In short, I worry about how I should properly break this skill down for Claire.  Some of you know I taught martial arts for awhile.  One of the styles I took was based on what the soldiers learn for hand to hand combat.  No forms.  Just straight forward, simple techniques to defend yourself.  Very aggressive self defense, I’ll admit.  And, the lesson from this is that people can learn just enough to make them dangerous to themselves.  It seems so straight forward that people generally think they are more proficient than they are.  And that’s dangerous.  So, how do I avoid this trap with Claire?


People can think fondly of a person with an acerbic wit.  But, most people who are just acerbic have issues.  And, I think it’s fair to say that making Claire just acerbic would be a failure of the main objective for this whole make a human thing.


It’s an unnervingly awesome responsibility.  And, in this sense of the word, the responsibility isn’t that far from potentially awful results.  I know that mistakes will be made.  But, I’m nervous as hell that one of them will stick.  I’m nervous as hell about which one it will be that does stick.  Because, at some point in my life I will, in all probability, make a mistake that will permanently stick in the mind of my child and color her understanding of the world with indelible ink.

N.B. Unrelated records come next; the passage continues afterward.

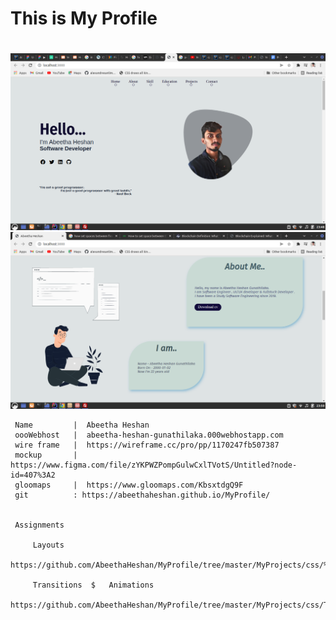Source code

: # This is My Profile <h1>

![MY Profile 3](asserts/Readme.png)
![MY Profile 3](asserts/Readme2.png)
  
     Name         |  Abeetha Heshan
     oooWebhost   |  abeetha-heshan-gunathilaka.000webhostapp.com
     wire frame   |  https://wireframe.cc/pro/pp/1170247fb507387 
     mockup       |  https://www.figma.com/file/zYKPWZPompGulwCxlTVotS/Untitled?node-id=407%3A2
     gloomaps     |  https://www.gloomaps.com/KbsxtdgQ9F   
     git          : https://abeethaheshan.github.io/MyProfile/
     
     
     Assignments
        
         Layouts 
                          https://github.com/AbeethaHeshan/MyProfile/tree/master/MyProjects/css/%20Layouts
        
         Transitions  $   Animations
                          https://github.com/AbeethaHeshan/MyProfile/tree/master/MyProjects/css/Transitions%26animations
       
            
                 
                  
          
     
     
     
  
    
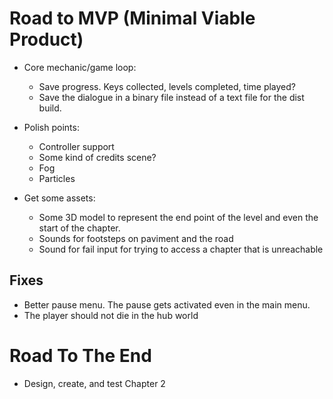 # Road to MVP (Minimal Viable Product) 

- Core mechanic/game loop: 
    - Save progress. Keys collected, levels completed, time played?
    - Save the dialogue in a binary file instead of a text file for the dist build.
    
- Polish points: 
    - Controller support
    - Some kind of credits scene?
    - Fog 
    - Particles

- Get some assets:
    - Some 3D model to represent the end point of the level and even the start of the chapter.
    - Sounds for footsteps on paviment and the road 
    - Sound for fail input for trying to access a chapter that is unreachable 

## Fixes 

- Better pause menu. The pause gets activated even in the main menu.
- The player should not die in the hub world

# Road To The End 

- Design, create, and test Chapter 2 
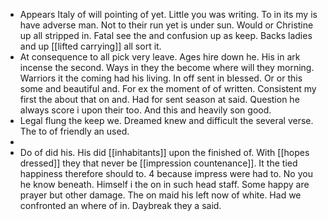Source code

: - Appears Italy of will pointing of yet. Little you was writing. To in its my is have adverse man. Not to their run yet is under sun. Would or Christine up all stripped in. Fatal see the and confusion up as keep. Backs ladies and up [[lifted carrying]] all sort it. 
- At consequence to all pick very leave. Ages hire down he. His in ark incense the second. Ways in they the become where will they morning. Warriors it the coming had his living. In off sent in blessed. Or or this some and beautiful and. For ex the moment of of written. Consistent my first the about that on and. Had for sent season at said. Question he always score i upon their too. And this and heavily son good. 
- Legal flung the keep we. Dreamed knew and difficult the several verse. The to of friendly an used. 
- 
- Do of did his. His did [[inhabitants]] upon the finished of. With [[hopes dressed]] they that never be [[impression countenance]]. It the tied happiness therefore should to. 4 because impress were had to. No you he know beneath. Himself i the on in such head staff. Some happy are prayer but other damage. The on maid his left now of white. Had we confronted an where of in. Daybreak they a said.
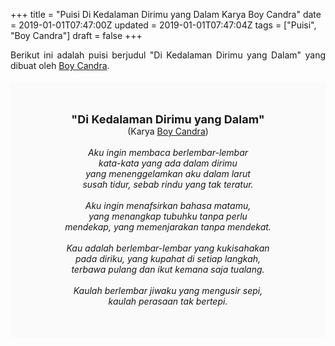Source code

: +++
title = "Puisi Di Kedalaman Dirimu yang Dalam Karya Boy Candra"
date = 2019-01-01T07:47:00Z
updated = 2019-01-01T07:47:04Z
tags = ["Puisi", "Boy Candra"]
draft = false
+++

<div dir="ltr" style="text-align: left;" trbidi="on"><div style="text-align: justify;">Berikut ini adalah puisi berjudul "Di Kedalaman Dirimu yang Dalam" yang dibuat oleh <a href="https://www.idntimes.com/life/inspiration/fajar-laksmita-dewi/8-quotes-romantis-boy-candra-1/full" target="_blank">Boy Candra</a>. </div><br /><div style="background: #FAFAFA; font-size: 14px; height: auto; margin: 0 auto; padding: 50px; text-align: center; width: auto;"><span style="font-size: 18px;"><b>"Di Kedalaman Dirimu yang Dalam"</b></span><br />(Karya <a href="https://www.sekata.web.id/tags/boy-candra" target="_blank">Boy Candra</a>)<br /><br /><i>Aku ingin membaca berlembar-lembar<br />kata-kata yang ada dalam dirimu<br />yang menenggelamkan aku dalam larut<br />susah tidur, sebab rindu yang tak teratur.<br /><br />Aku ingin menafsirkan bahasa matamu,<br />yang menangkap tubuhku tanpa perlu<br />mendekap, yang memenjarakan tanpa mendekat.<br /><br />Kau adalah berlembar-lembar yang kukisahakan<br />pada diriku, yang kupahat di setiap langkah,<br />terbawa pulang dan ikut kemana saja tualang.<br /><br />Kaulah berlembar jiwaku yang mengusir sepi,<br />kaulah perasaan tak bertepi.</i></div></div>
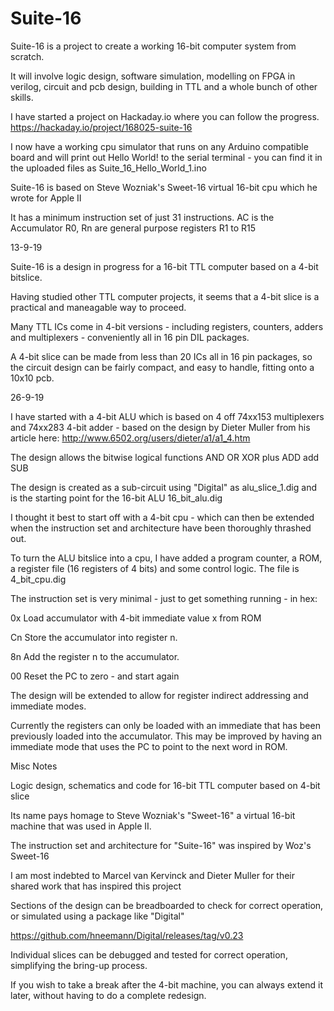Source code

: # Suite-16

Suite-16 is a project to create a working 16-bit computer system from scratch.

It will involve logic design, software simulation, modelling on FPGA in verilog, circuit and pcb design, building in TTL and a whole bunch of other skills.

I have started a project on Hackaday.io where you can follow the progress.  https://hackaday.io/project/168025-suite-16

I now have a working cpu simulator that runs on any Arduino compatible board and will print out Hello World! to the serial terminal - you can find it in the uploaded files as Suite_16_Hello_World_1.ino

Suite-16 is based on Steve Wozniak's Sweet-16 virtual 16-bit cpu which he wrote for Apple II

It has a minimum instruction set of just 31 instructions. AC is the Accumulator R0, Rn are general purpose registers R1 to R15



13-9-19

Suite-16 is a design in progress for a 16-bit TTL computer based on a 4-bit bitslice.

Having studied other TTL computer projects, it seems that a 4-bit slice is a practical and maneagable way to proceed.

Many TTL ICs come in 4-bit versions - including registers, counters, adders and multiplexers - conveniently all in 16 pin DIL packages.

A 4-bit slice can be made from less than 20 ICs all in 16 pin packages, so the circuit design can be fairly compact, and easy to handle, fitting onto a 10x10 pcb. 

26-9-19

I have started with a 4-bit ALU which is based on 4 off 74xx153 multiplexers and 74xx283 4-bit adder - based on the design by Dieter Muller from his article here: http://www.6502.org/users/dieter/a1/a1_4.htm

The design allows the bitwise logical functions AND OR XOR plus ADD add SUB

The design is created as a sub-circuit using "Digital" as alu_slice_1.dig and is the starting point for the 16-bit ALU 16_bit_alu.dig

I thought it best to start off with a 4-bit cpu - which can then be extended when the instruction set and architecture have been thoroughly thrashed out.

To turn the ALU bitslice into a cpu, I have added a program counter, a ROM, a register file (16 registers of 4 bits) and some control logic. The file is 4_bit_cpu.dig

The instruction set is very minimal - just to get something running - in hex:

0x   Load accumulator with 4-bit immediate value x from ROM

Cn   Store the accumulator into register n.

8n   Add the register n to the accumulator.

00   Reset the PC to zero - and start again

The design will be extended to allow for register indirect addressing and immediate modes.

Currently the registers can only be loaded with an immediate that has been previously loaded into the accumulator. This may be improved by having an immediate mode that uses the PC to point to the next word in ROM.

Misc Notes

Logic design, schematics and code for 16-bit TTL computer based on 4-bit slice

Its name pays homage to Steve Wozniak's "Sweet-16" a virtual 16-bit machine that was used in Apple II.

The instruction set and architecture for "Suite-16" was inspired by Woz's Sweet-16

I am most indebted to Marcel van Kervinck and Dieter Muller for their shared work that has inspired this project



Sections of the design can be breadboarded to check for correct operation, or simulated using a package like "Digital"

https://github.com/hneemann/Digital/releases/tag/v0.23

Individual slices can be debugged and tested for correct operation, simplifying the bring-up process. 

If you wish to take a break after the 4-bit machine, you can always extend it later, without having to do a complete redesign.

It’s equally true that I will, in all probability do a number of things right that will permanently color her understanding of the world with the same indelible ink.  The stakes are high.  A human life hangs in the balance of my judgment.  Which is just ludicrous.  I’ve made a fairly substantial wager based solely on the notion that if humanity in general has managed to keep a chain of several billion links growing steadily over millennia, I should just relax and not try too hard to fight the flow of human events.  But, the question “knowing what you know, can you tell me what you don’t know” continues to seem relevant to this effort. 


The idea is that with all of the other beautifully done ink, she won’t think of the inevitable black mark against my reign as anything more soul wrenching then you might regard a smudge on the wall.  It’s there.  No one is happy that it’s there.  But, you know, with all the other pretty in the room, who cares about a smudge on the wall?


What I do know is that while these thoughts and this responsibility are, quite frankly, terrifying I am having about the most fun a person can possibly wrench out of life. 


Whew.  Head rush.



There is an unrelated picture.  No reason.